══ Information shown

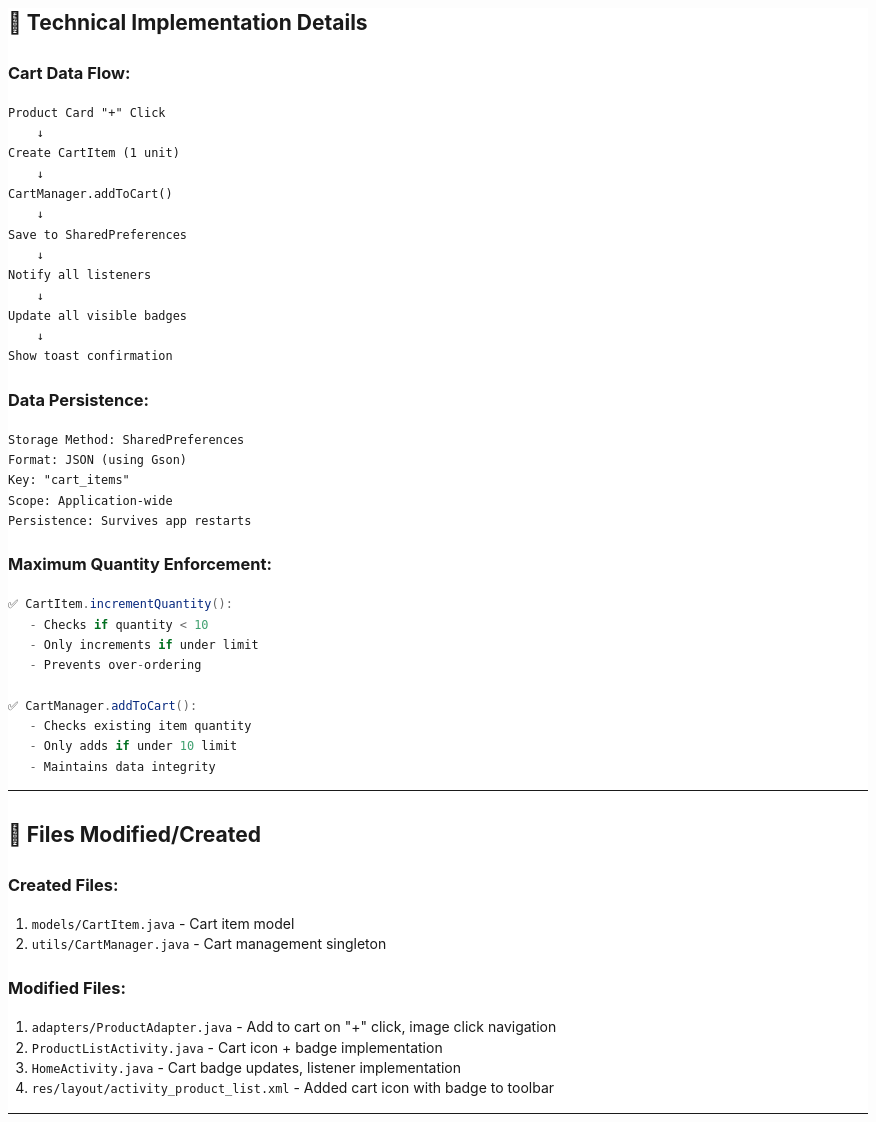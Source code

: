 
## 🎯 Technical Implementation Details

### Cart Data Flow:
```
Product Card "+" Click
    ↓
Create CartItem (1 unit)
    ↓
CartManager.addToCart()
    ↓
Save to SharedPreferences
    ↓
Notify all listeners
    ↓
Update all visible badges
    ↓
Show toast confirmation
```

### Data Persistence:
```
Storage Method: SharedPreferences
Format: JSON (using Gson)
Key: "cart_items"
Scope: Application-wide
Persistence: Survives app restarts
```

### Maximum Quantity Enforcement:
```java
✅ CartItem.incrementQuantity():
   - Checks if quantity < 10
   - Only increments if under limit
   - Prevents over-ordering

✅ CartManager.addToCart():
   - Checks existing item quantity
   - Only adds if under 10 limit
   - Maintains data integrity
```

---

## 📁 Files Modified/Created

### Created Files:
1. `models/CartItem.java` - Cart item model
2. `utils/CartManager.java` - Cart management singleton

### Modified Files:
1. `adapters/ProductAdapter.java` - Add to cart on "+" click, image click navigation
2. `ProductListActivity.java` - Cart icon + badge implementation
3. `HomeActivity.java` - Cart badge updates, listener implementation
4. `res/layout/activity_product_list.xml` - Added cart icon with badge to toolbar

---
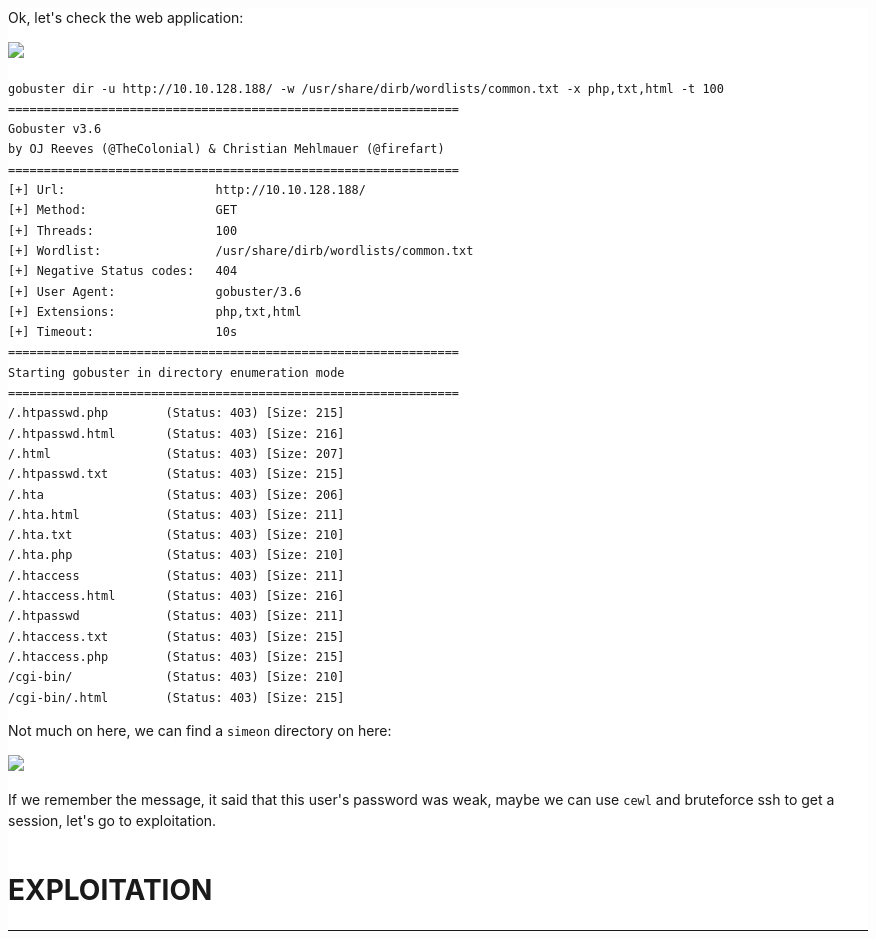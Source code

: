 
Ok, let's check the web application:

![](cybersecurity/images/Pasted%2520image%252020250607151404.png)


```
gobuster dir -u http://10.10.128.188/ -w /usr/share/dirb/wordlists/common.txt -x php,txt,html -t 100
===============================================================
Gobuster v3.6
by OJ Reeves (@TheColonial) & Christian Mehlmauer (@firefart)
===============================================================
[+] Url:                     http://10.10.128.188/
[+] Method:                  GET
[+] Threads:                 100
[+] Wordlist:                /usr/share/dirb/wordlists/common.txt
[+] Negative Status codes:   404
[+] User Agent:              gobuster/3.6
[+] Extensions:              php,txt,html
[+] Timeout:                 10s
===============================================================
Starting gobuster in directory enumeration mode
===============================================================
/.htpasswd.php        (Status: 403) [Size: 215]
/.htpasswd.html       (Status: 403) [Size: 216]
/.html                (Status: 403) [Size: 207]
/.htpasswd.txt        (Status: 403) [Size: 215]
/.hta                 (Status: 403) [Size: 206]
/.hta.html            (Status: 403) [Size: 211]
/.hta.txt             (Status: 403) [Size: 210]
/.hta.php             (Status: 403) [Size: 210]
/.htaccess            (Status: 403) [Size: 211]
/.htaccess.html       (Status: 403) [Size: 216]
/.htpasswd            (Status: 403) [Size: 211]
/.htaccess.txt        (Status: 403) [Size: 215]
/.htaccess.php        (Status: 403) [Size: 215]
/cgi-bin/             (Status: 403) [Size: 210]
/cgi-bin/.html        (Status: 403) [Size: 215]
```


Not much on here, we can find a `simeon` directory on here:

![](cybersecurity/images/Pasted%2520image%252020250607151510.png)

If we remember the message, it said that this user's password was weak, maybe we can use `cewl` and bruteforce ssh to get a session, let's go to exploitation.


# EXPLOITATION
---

════

*About this exercise:* What is needed is the exact run of lines from the start of the data through the line with "image click navigation", both ends included, minus the pictures.

*Expected answer:*
Source code

: 
## 🎯 Technical Implementation Details

### Cart Data Flow:
```
Product Card "+" Click
    ↓
Create CartItem (1 unit)
    ↓
CartManager.addToCart()
    ↓
Save to SharedPreferences
    ↓
Notify all listeners
    ↓
Update all visible badges
    ↓
Show toast confirmation
```

### Data Persistence:
```
Storage Method: SharedPreferences
Format: JSON (using Gson)
Key: "cart_items"
Scope: Application-wide
Persistence: Survives app restarts
```

### Maximum Quantity Enforcement:
```java
✅ CartItem.incrementQuantity():
   - Checks if quantity < 10
   - Only increments if under limit
   - Prevents over-ordering

✅ CartManager.addToCart():
   - Checks existing item quantity
   - Only adds if under 10 limit
   - Maintains data integrity
```

---

## 📁 Files Modified/Created

### Created Files:
1. `models/CartItem.java` - Cart item model
2. `utils/CartManager.java` - Cart management singleton

### Modified Files:
1. `adapters/ProductAdapter.java` - Add to cart on "+" click, image click navigation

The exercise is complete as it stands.